ASSIGNMENT - Restate the lines word for word, from the first line of the records through the line containing "the released weights.". Leave out the pictures and anything after that line.
--------------------------------
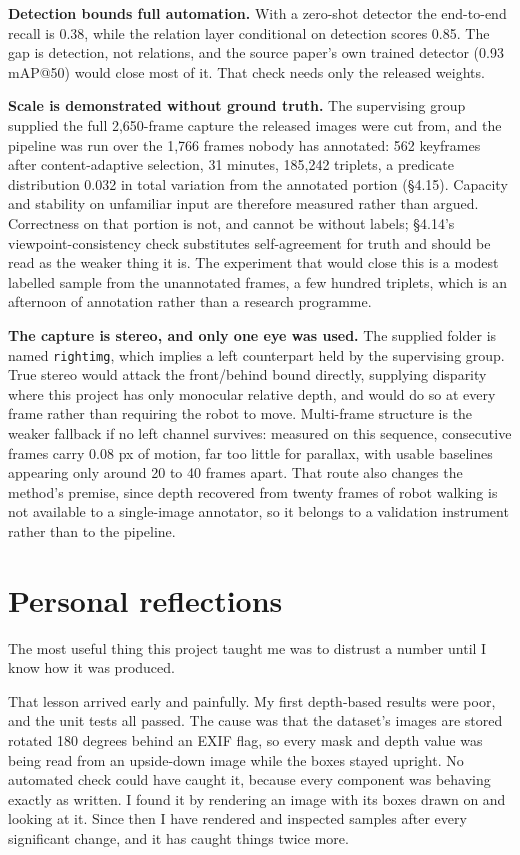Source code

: \textbf{Detection bounds full automation.} With a zero-shot detector the end-to-end recall is 0.38, while the relation layer conditional on detection scores 0.85. The gap is detection, not relations, and the source paper's own trained detector (0.93 mAP@50) would close most of it. That check needs only the released weights.

\textbf{Scale is demonstrated without ground truth.} The supervising group supplied the full 2,650-frame capture the released images were cut from, and the pipeline was run over the 1,766 frames nobody has annotated: 562 keyframes after content-adaptive selection, 31 minutes, 185,242 triplets, a predicate distribution 0.032 in total variation from the annotated portion (\S4.15). Capacity and stability on unfamiliar input are therefore measured rather than argued. Correctness on that portion is not, and cannot be without labels; \S4.14's viewpoint-consistency check substitutes self-agreement for truth and should be read as the weaker thing it is. The experiment that would close this is a modest labelled sample from the unannotated frames, a few hundred triplets, which is an afternoon of annotation rather than a research programme.

\textbf{The capture is stereo, and only one eye was used.} The supplied folder is named \texttt{rightimg}, which implies a left counterpart held by the supervising group. True stereo would attack the front/behind bound directly, supplying disparity where this project has only monocular relative depth, and would do so at every frame rather than requiring the robot to move. Multi-frame structure is the weaker fallback if no left channel survives: measured on this sequence, consecutive frames carry 0.08 px of motion, far too little for parallax, with usable baselines appearing only around 20 to 40 frames apart. That route also changes the method's premise, since depth recovered from twenty frames of robot walking is not available to a single-image annotator, so it belongs to a validation instrument rather than to the pipeline.

\section{Personal reflections}

The most useful thing this project taught me was to distrust a number until I know how it was produced.

That lesson arrived early and painfully. My first depth-based results were poor, and the unit tests all passed. The cause was that the dataset's images are stored rotated 180 degrees behind an EXIF flag, so every mask and depth value was being read from an upside-down image while the boxes stayed upright. No automated check could have caught it, because every component was behaving exactly as written. I found it by rendering an image with its boxes drawn on and looking at it. Since then I have rendered and inspected samples after every significant change, and it has caught things twice more.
--------------------------------
ANSWER BOX -
Source code

: \textbf{Detection bounds full automation.} With a zero-shot detector the end-to-end recall is 0.38, while the relation layer conditional on detection scores 0.85. The gap is detection, not relations, and the source paper's own trained detector (0.93 mAP@50) would close most of it. That check needs only the released weights.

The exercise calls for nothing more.